Everything’s still all kinda rerunny on the TV side of Ain’t It Cool, so I’m suddenly seeing a lot of movies, biding my time before CBS trots out “Big Brother,” my shameful and all-consuming summer obsession.

Here’s what I’ve learned in the meantime, o my brothers:

Spider-Man 2

As a character-driven action film, “Spider-Man 2” rates right up there with the likes of “Die Hard” and “Aliens” and the “Terminator” movies and “The Empire Strikes Back.” I can’t wait to see it again, it will be the biggest movie of the year, and I think it could even end up outgrossing “Titanic.” It’s got everything the first film had and more.

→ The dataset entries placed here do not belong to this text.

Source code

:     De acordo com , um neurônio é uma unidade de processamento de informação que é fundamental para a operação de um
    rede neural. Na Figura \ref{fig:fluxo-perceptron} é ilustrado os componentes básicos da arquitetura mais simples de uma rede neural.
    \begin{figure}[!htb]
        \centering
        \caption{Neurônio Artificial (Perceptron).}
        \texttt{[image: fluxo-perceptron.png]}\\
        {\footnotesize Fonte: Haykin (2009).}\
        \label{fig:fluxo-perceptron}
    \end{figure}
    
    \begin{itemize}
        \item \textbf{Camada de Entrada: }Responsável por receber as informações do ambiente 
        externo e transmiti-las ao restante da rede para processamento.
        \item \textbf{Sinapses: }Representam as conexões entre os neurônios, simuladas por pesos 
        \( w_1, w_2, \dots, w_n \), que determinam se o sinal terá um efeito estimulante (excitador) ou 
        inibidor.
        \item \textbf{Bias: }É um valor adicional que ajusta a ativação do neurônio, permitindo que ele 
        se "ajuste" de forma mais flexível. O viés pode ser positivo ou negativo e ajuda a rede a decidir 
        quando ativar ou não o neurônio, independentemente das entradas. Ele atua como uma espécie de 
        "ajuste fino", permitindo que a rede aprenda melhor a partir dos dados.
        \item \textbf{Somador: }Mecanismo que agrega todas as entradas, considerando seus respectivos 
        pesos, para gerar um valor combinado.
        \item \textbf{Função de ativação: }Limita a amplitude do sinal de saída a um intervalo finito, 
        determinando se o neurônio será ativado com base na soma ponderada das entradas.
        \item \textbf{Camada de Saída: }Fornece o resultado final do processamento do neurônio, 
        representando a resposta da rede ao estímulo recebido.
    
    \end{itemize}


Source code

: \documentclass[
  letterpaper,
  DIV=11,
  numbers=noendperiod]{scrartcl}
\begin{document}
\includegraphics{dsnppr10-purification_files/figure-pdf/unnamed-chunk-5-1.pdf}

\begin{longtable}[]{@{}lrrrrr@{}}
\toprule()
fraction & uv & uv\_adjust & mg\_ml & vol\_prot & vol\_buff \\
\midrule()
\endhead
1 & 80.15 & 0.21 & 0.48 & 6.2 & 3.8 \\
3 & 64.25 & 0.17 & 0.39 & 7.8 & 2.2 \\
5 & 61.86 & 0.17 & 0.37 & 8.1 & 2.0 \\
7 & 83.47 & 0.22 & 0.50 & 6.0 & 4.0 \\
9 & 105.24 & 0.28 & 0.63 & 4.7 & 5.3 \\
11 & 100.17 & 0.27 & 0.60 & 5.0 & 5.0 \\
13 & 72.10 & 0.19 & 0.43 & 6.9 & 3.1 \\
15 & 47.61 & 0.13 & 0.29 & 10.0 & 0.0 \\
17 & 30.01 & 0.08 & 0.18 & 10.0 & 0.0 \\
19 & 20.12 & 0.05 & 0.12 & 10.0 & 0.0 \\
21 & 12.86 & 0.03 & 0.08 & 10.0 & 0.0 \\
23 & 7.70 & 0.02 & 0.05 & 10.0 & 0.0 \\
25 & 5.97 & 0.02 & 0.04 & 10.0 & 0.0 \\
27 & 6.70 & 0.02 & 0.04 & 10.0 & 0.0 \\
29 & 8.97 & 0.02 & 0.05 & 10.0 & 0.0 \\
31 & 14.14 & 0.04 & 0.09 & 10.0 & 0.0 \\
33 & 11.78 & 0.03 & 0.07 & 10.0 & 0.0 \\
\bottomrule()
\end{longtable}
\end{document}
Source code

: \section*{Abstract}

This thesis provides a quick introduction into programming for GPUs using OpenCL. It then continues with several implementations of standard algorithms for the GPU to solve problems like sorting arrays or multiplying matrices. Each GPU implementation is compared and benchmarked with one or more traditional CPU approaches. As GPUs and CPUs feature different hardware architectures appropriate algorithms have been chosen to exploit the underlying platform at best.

In broad strokes, its plot is weirdly parallel to the one employed by “Superman II.” It deals with a guy who ditches his superpowers to accommodate the girl he likes, then winds up re-embracing his superhumanity when the same girl is imperiled by grudge-bearing supervillainy. But where Clark Kent’s decision was a deliberate one, Peter Parker’s seems to be steered by the subconscious.

Part one felt very much like a film Sam Raimi directed, but this second installment feels like something Raimi generated from scratch. It feels like something the guy who made “Darkman” and “Army of Darkness” would write and direct if you gave him free rein and a towering pile of cash. Its pacing rivals “Raiders of the Lost Ark.” The action scenes are generally much more exciting and less obligatory. The elevated train fight is frightening and suspenseful and ultimately pretty moving.

Genius-level comedy abounds, but the exchange with Bruce Campbell is show-stopper. So is the “I’m back!” scene. Peter Parker’s newspaper boss, J. Jonah Jameson, is more sharply drawn this time around and every single scene he visits is a comic home-run.

We also get a huuuuge bad-guy upgrade. If the Green Goblin had perhaps worn out his welcome at junctures, Otto Octavius seems to be utilized much more pointedly, and sparingly. His mechanized arms are scary and cool and sometimes pretty amusing, and the way in which they’re attached to the doctor’s spine (as demonstrated in those unfortunate TV commercials) is both convincing and quietly horrifying. We’re left wanting more.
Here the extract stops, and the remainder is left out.